* **What you need to do**: Every entry needs to be written out again exactly.

**** Given entries ****

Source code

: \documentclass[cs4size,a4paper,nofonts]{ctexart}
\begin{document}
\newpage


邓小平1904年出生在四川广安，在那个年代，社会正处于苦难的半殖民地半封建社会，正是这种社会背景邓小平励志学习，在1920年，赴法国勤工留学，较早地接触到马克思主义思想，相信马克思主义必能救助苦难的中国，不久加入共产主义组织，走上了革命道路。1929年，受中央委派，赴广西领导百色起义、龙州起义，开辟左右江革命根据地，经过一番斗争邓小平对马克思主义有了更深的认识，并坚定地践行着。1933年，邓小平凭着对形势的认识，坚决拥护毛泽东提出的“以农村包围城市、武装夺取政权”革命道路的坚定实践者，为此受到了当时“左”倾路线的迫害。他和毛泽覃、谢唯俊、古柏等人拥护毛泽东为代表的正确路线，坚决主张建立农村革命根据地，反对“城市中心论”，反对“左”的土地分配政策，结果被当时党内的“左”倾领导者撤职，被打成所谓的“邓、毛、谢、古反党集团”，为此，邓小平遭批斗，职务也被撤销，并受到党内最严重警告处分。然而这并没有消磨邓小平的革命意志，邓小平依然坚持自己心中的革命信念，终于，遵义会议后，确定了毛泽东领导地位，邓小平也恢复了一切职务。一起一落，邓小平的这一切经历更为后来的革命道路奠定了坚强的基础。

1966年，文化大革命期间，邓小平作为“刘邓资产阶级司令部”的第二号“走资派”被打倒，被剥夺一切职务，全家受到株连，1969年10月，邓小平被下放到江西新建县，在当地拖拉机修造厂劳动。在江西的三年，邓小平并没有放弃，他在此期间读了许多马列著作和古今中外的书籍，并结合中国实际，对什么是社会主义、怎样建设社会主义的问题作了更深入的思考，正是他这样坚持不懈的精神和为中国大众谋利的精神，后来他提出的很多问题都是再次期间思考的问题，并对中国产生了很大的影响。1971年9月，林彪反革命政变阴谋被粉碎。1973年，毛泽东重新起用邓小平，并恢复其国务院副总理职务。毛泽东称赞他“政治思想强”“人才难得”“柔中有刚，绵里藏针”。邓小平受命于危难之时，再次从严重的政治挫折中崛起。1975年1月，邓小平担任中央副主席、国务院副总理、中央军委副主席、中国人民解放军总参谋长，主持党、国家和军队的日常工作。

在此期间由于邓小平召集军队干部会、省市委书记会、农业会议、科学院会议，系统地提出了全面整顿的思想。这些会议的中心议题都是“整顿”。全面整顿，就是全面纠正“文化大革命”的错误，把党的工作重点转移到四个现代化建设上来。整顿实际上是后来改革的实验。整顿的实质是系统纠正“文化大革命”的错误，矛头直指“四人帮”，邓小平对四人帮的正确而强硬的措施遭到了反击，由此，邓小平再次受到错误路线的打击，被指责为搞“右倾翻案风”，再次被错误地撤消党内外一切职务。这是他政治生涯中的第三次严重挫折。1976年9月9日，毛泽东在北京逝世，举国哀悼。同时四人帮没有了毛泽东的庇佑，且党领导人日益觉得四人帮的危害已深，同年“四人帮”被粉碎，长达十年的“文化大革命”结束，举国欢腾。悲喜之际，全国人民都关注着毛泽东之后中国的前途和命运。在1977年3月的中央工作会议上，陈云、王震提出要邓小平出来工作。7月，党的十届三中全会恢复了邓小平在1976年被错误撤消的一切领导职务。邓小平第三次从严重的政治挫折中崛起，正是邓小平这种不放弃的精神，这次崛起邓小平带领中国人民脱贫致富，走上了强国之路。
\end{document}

****

* **Your solution**:
Source code

: \documentclass[cs4size,a4paper,nofonts]{ctexart}
\begin{document}
\newpage


邓小平1904年出生在四川广安，在那个年代，社会正处于苦难的半殖民地半封建社会，正是这种社会背景邓小平励志学习，在1920年，赴法国勤工留学，较早地接触到马克思主义思想，相信马克思主义必能救助苦难的中国，不久加入共产主义组织，走上了革命道路。1929年，受中央委派，赴广西领导百色起义、龙州起义，开辟左右江革命根据地，经过一番斗争邓小平对马克思主义有了更深的认识，并坚定地践行着。1933年，邓小平凭着对形势的认识，坚决拥护毛泽东提出的“以农村包围城市、武装夺取政权”革命道路的坚定实践者，为此受到了当时“左”倾路线的迫害。他和毛泽覃、谢唯俊、古柏等人拥护毛泽东为代表的正确路线，坚决主张建立农村革命根据地，反对“城市中心论”，反对“左”的土地分配政策，结果被当时党内的“左”倾领导者撤职，被打成所谓的“邓、毛、谢、古反党集团”，为此，邓小平遭批斗，职务也被撤销，并受到党内最严重警告处分。然而这并没有消磨邓小平的革命意志，邓小平依然坚持自己心中的革命信念，终于，遵义会议后，确定了毛泽东领导地位，邓小平也恢复了一切职务。一起一落，邓小平的这一切经历更为后来的革命道路奠定了坚强的基础。

1966年，文化大革命期间，邓小平作为“刘邓资产阶级司令部”的第二号“走资派”被打倒，被剥夺一切职务，全家受到株连，1969年10月，邓小平被下放到江西新建县，在当地拖拉机修造厂劳动。在江西的三年，邓小平并没有放弃，他在此期间读了许多马列著作和古今中外的书籍，并结合中国实际，对什么是社会主义、怎样建设社会主义的问题作了更深入的思考，正是他这样坚持不懈的精神和为中国大众谋利的精神，后来他提出的很多问题都是再次期间思考的问题，并对中国产生了很大的影响。1971年9月，林彪反革命政变阴谋被粉碎。1973年，毛泽东重新起用邓小平，并恢复其国务院副总理职务。毛泽东称赞他“政治思想强”“人才难得”“柔中有刚，绵里藏针”。邓小平受命于危难之时，再次从严重的政治挫折中崛起。1975年1月，邓小平担任中央副主席、国务院副总理、中央军委副主席、中国人民解放军总参谋长，主持党、国家和军队的日常工作。

在此期间由于邓小平召集军队干部会、省市委书记会、农业会议、科学院会议，系统地提出了全面整顿的思想。这些会议的中心议题都是“整顿”。全面整顿，就是全面纠正“文化大革命”的错误，把党的工作重点转移到四个现代化建设上来。整顿实际上是后来改革的实验。整顿的实质是系统纠正“文化大革命”的错误，矛头直指“四人帮”，邓小平对四人帮的正确而强硬的措施遭到了反击，由此，邓小平再次受到错误路线的打击，被指责为搞“右倾翻案风”，再次被错误地撤消党内外一切职务。这是他政治生涯中的第三次严重挫折。1976年9月9日，毛泽东在北京逝世，举国哀悼。同时四人帮没有了毛泽东的庇佑，且党领导人日益觉得四人帮的危害已深，同年“四人帮”被粉碎，长达十年的“文化大革命”结束，举国欢腾。悲喜之际，全国人民都关注着毛泽东之后中国的前途和命运。在1977年3月的中央工作会议上，陈云、王震提出要邓小平出来工作。7月，党的十届三中全会恢复了邓小平在1976年被错误撤消的一切领导职务。邓小平第三次从严重的政治挫折中崛起，正是邓小平这种不放弃的精神，这次崛起邓小平带领中国人民脱贫致富，走上了强国之路。
\end{document}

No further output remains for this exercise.